Rumah peket adalah rumah dinas yang diberikan pada para pejabat.
Rumah itu besar, namun tidak mampu menampung banyaknya jumlah keluarga Candraaji Ekadanta, ayah Candra Ekadanta dan ayah Bayuaji Ekadanta.
Aji memiliki seorang istri sah, beberapa selir, dan banyak gundik —yang dia beli dari pelelangan.
Dari mereka, hampir semuanya memiliki satu putri. Kecuali istri sahnya yang memiliki dua orang putra dan satu selirnya memiliki seorang putra.
Istri, para selir, dan para gundik Candraaji tidak memiliki rasa permusuhan.

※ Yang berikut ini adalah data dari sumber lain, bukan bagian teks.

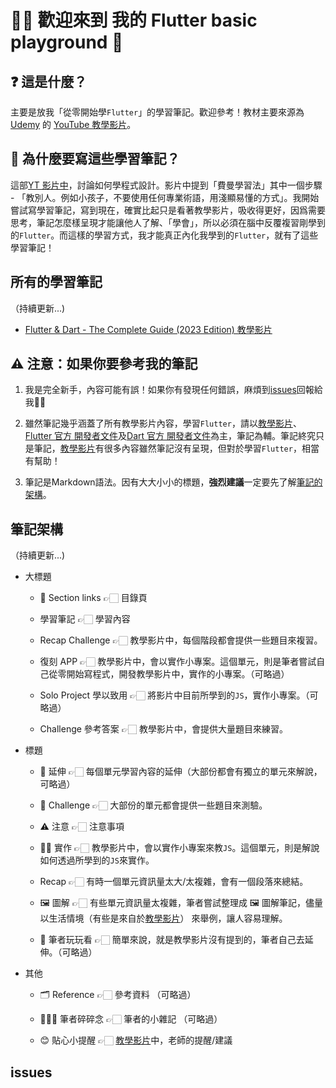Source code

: # 👋🏻 歡迎來到 我的 Flutter basic playground 🎪

## ❓ 這是什麼？
主要是放我「從零開始學`Flutter`」的學習筆記。歡迎參考！教材主要來源為[Udemy](https://www.udemy.com/) 的 [YouTube 教學影片](https://www.udemy.com/share/101rfI3@ywVMKrFvVHqeKLXoIQmW3LAQ_5Rufm1l05J3GrC9skcyYrsBEGYN-tY74BKx46xbEg)。

## 📝 為什麼要寫這些學習筆記？

這部[YT 影片中](https://youtu.be/NtfbWkxJTHw)，討論如何學程式設計。影片中提到「費曼學習法」其中一個步驟 - 「教別人。例如小孩子，不要使用任何專業術語，用淺顯易懂的方式」。我開始嘗試寫學習筆記，寫到現在，確實比起只是看著教學影片，吸收得更好，因爲需要思考，筆記怎麼樣呈現才能讓他人了解、「學會」，所以必須在腦中反覆複習剛學到的`Flutter`。而這樣的學習方式，我才能真正內化我學到的`Flutter`，就有了這些學習筆記！

## 所有的學習筆記
（持續更新...)
- [Flutter & Dart - The Complete Guide (2023 Edition) 教學影片](https://www.udemy.com/share/101rfI3@ywVMKrFvVHqeKLXoIQmW3LAQ_5Rufm1l05J3GrC9skcyYrsBEGYN-tY74BKx46xbEg)
 

## ⚠️ 注意：如果你要參考我的筆記
1. 我是完全新手，內容可能有誤！如果你有發現任何錯誤，麻煩到[issues](#issues)回報給我🙏🏻
   
2. 雖然筆記幾乎涵蓋了所有教學影片內容，學習`Flutter`，請以[教學影片](https://www.udemy.com/share/101rfI3@ywVMKrFvVHqeKLXoIQmW3LAQ_5Rufm1l05J3GrC9skcyYrsBEGYN-tY74BKx46xbEg)、[Flutter 官方 開發者文件](https://flutter.dev/)及[Dart 官方 開發者文件](https://dart.dev/)為主，筆記為輔。筆記終究只是筆記，[教學影片](https://youtube.com/playlist?list=PLWKjhJtqVAbleDe3_ZA8h3AO2rXar-q2V)有很多內容雖然筆記沒有呈現，但對於學習`Flutter`，相當有幫助！
   
4. 筆記是Markdown語法。因有大大小小的標題，**強烈建議**一定要先了解[筆記的架構](#筆記架構)。



## 筆記架構

（持續更新...)

- 大標題
  - 🔗 Section links 👉🏻 目錄頁
    
  -  學習筆記 👉🏻 學習內容
    
  -  Recap Challenge 👉🏻 教學影片中，每個階段都會提供一些題目來複習。
    
  -  復刻 APP 👉🏻 教學影片中，會以實作小專案。這個單元，則是筆者嘗試自己從零開始寫程式，開發教學影片中，實作的小專案。（可略過）
    
  -  Solo Project 學以致用 👉🏻 將影片中目前所學到的`JS`，實作小專案。（可略過）
    
  -  Challenge 參考答案 👉🏻 教學影片中，會提供大量題目來練習。

- 標題
  - 📝 延伸 👉🏻 每個單元學習內容的延伸（大部份都會有獨立的單元來解說，可略過）
    
  - 🏁 Challenge 👉🏻 大部份的單元都會提供一些題目來測驗。
    
  - ⚠️ 注意 👉🏻 注意事項
    
  - ✋🏻 實作 👉🏻 教學影片中，會以實作小專案來教`JS`。這個單元，則是解說如何透過所學到的`JS`來實作。
    
  - Recap 👉🏻 有時一個單元資訊量太大/太複雜，會有一個段落來總結。
    
  - 🖼️ 圖解 👉🏻 有些單元資訊量太複雜，筆者嘗試整理成 🖼️ 圖解筆記，儘量以生活情境（有些是來自於[教學影片](https://www.udemy.com/share/101rfI3@ywVMKrFvVHqeKLXoIQmW3LAQ_5Rufm1l05J3GrC9skcyYrsBEGYN-tY74BKx46xbEg)）  來舉例，讓人容易理解。
    
  - 🎢 筆者玩玩看 👉🏻 簡單來說，就是教學影片沒有提到的，筆者自己去延伸。（可略過）

- 其他
  - 🗂️ Reference 👉🏻 參考資料 （可略過）
    
  - 👩🏻‍💻 筆者碎碎念 👉🏻 筆者的小雜記 （可略過）
    
  - 😊 貼心小提醒 👉🏻 [教學影片](https://www.udemy.com/share/101rfI3@ywVMKrFvVHqeKLXoIQmW3LAQ_5Rufm1l05J3GrC9skcyYrsBEGYN-tY74BKx46xbEg)中，老師的提醒/建議
    



## issues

Mereka bahkan bersatu dan sama-sama satu suara tidak mau pindah, kecuali bila semua orang ikut pindah.
Tuti Ekadanta, istri Candraaji Ekadanta, yang notabene paling berhak tinggal di rumah peket, merupakan yang mengusulkan hal itu.
Dia tidak mau sebagian perempuan merasakan cinta dan kasih Aji, sedang yang lain tidak dan merasakan kesepian.
Mereka tinggal di rumah kepala keluarga, menunggu dan menyambut sang suami bersama-sama.
Baru setelah para gadis menikah dan posisi kepala keluarga dipegang Candra, Candraaji atau Aji membawa istri dan selir-selirnya ke rumah peket, menemani dirinya di hari tua dan pekerjaan yang terus bertambah.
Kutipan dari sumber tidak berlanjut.